Awesome

HyperTile: Tiled-optimizations for Stable-Diffusion

HyperTile optimizes the self-attention layer within the Stable-Diffusion U-Net and VAE models, resulting in a reduction in computation time ranging from 1 to 4 times, depending on the initial resolution and tile size. The implementation is exceptionally straightforward.

To get started with HyperTile and experiment using the Jupyter notebook, follow these steps:

Clone the repository:

git clone https://github.com/tfernd/HyperTile
cd HyperTile

Open the Jupyter notebook playground.ipynb (install jupyter if you don't have it instaled already).

jupyter-notebook playground.ipynb

Alternatively, you can install HyperTile using pip:

pip install git+https://github.com/tfernd/HyperTile

Interested in Integrating It into Your Preferred Web UI?

You can seamlessly incorporate this functionality with just three lines of code:

from hyper_tile import split_attention

with split_attention(vae, height, width, vae_chunk):
    with split_attention(unet, height, width, unet_chunk):
        # Continue with the rest of your code, including the diffusion process

By adjusting the vae_chunk and unet_chunk sizes, you can fine-tune your setup according to your specific requirements. For Stable-Diffusion 1.5, it's advisable to keep the chunk size at 256 or 384 for the U-Net, and 128 for VAE.

Examples

All examples were from images found on the internet or generations of mine. It was upscaled with a loopback=2, and strength between 0.3 and 0.4.

Note: The only reason why I'm using loopback, is because I'm using a naive upscaler from PIL (Lanczos), which make images very blurry.

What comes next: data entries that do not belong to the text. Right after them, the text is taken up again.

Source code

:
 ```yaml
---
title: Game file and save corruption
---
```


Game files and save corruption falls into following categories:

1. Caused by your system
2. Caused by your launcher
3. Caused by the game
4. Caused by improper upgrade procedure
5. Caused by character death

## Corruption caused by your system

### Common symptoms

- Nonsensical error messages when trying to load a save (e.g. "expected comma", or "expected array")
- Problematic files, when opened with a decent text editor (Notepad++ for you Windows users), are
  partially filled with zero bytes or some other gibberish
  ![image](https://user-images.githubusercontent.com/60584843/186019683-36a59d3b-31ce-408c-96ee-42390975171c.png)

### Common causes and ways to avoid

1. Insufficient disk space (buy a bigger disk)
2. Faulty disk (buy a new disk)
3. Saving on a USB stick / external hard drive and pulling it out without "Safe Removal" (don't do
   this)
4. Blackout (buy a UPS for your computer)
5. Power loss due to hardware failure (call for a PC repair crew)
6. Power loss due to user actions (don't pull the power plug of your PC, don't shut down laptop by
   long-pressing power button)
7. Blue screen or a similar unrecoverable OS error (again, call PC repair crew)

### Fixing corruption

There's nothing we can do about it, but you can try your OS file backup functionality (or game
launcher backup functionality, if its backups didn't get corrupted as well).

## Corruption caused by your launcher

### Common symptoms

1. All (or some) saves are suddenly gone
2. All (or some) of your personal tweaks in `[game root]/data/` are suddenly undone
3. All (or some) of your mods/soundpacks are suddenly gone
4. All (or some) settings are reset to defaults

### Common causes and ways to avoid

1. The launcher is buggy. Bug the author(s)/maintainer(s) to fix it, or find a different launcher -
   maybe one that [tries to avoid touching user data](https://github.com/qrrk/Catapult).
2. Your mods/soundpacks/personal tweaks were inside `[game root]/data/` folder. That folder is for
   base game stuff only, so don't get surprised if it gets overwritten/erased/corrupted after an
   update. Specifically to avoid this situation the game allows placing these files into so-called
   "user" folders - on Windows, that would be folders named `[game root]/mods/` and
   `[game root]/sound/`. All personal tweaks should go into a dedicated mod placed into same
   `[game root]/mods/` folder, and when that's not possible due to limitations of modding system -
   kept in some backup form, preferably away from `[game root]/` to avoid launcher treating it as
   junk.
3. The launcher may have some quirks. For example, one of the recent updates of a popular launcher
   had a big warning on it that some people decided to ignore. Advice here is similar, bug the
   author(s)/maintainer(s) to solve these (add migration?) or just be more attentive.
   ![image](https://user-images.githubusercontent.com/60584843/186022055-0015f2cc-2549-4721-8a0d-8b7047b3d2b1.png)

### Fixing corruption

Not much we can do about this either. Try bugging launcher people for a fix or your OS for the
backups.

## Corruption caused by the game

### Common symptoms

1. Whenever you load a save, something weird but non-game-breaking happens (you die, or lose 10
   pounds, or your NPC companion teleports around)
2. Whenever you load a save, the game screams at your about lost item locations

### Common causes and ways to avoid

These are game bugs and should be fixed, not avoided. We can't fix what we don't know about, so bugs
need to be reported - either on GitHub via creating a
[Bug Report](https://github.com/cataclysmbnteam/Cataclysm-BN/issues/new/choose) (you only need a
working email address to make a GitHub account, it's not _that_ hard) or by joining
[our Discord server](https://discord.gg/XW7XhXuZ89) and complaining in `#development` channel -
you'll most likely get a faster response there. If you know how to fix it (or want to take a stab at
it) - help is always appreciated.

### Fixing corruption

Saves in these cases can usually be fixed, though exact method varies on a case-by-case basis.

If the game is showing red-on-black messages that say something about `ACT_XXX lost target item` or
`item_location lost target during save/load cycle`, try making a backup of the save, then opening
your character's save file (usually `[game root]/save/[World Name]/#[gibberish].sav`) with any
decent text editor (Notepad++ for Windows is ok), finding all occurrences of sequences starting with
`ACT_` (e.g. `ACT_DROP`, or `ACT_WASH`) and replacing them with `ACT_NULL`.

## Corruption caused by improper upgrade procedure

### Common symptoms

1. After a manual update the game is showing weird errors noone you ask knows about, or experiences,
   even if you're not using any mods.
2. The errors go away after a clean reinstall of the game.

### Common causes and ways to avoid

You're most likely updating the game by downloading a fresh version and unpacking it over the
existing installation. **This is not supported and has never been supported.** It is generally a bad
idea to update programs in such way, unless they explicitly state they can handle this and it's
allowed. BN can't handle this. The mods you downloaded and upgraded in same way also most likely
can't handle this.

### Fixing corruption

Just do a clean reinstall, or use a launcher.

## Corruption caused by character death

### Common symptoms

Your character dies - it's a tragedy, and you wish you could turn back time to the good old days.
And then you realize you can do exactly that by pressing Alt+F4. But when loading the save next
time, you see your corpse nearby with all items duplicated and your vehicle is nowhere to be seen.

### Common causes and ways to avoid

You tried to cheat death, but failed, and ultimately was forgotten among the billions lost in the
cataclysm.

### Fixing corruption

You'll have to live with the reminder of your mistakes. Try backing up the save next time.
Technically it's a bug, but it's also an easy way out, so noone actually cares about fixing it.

Woman in a dress: 512x768 -> 1664x2560 woman

Forest 1: 681x503 -> 2816x2048 forest1

Forest 2: 768x384 -> 3072x1536 forest2

Forest 3: 512x768 -> 1664x2560 forest3

Performance

In this performance evaluation, I conducted three image generation experiments, each consisting of 30 steps. I used the diffusers backend in PyTorch 2.0.1, with the assistance of SDPA. The images generated are square, and their dimensions vary along the x-axis. The black dots represent speed measurements without tiling, while all other colored dots consist of tiles, with each dot corresponding to a specific ratio of the dimension (size/chunk), maintaining a minimum tile size of 128.

Average Speed

The subsequent graph illustrates the speed-up achieved for each tile-ratio. As the target image dimension increases, the potential speed-up becomes more substantial.

Speed-Up

It's important to note that, currently, I have exclusively tested with the diffusers backend due to its superior performance. Additionally, there is currently no LoRA model available for HD resolution that is compatible with diffusers. Consequently, text-to-image generation, whether tiled or non-tiled, may exhibit aberrations. Addressing this issue necessitates the development of a fine-tuned LoRA model specifically tailored for high-resolution images with a Hyper-Tiled enabled.

Limitations

Stable-Diffusion's training data is based on 512 x 512 images, limiting its effectiveness for larger images. However, you can use an image-to-image approach with reduced strength to add details to larger images, especially beneficial when achieving a 3-4 times speed-up for very large images, typically in the 3-4K resolution range.
When working at 4K resolution with 16 GB VRAM, the diffusion process functions properly. However, the VAE implementation within diffusers struggles to decode the latents, even with the sliced-vae option enabled, resulting in out-of-memory errors. Further investigation into this issue is warranted.
In some cases, you may notice soft tiles in the images, which are not conventional hard tiles. These soft tiles may contain more detail. One potential mitigation strategy is to alternate the tile sizes. For example, use a set of smaller tiles initially and then gradually transition to slightly larger ones. Alternatively, consider using larger tiles at the beginning and smaller ones towards the end of the process. This approach is still under exploration for optimization.

Future

Try to tile the second depth of the U-Net, using bigger chunks, or training an LoRA to remove problems. Is it worth it?
Identify other areas of the U-Net that can be tiled.
Tile Rotation: With each function call, a varying tile size is employed to prevent any overlap-related concerns in some special circunstances.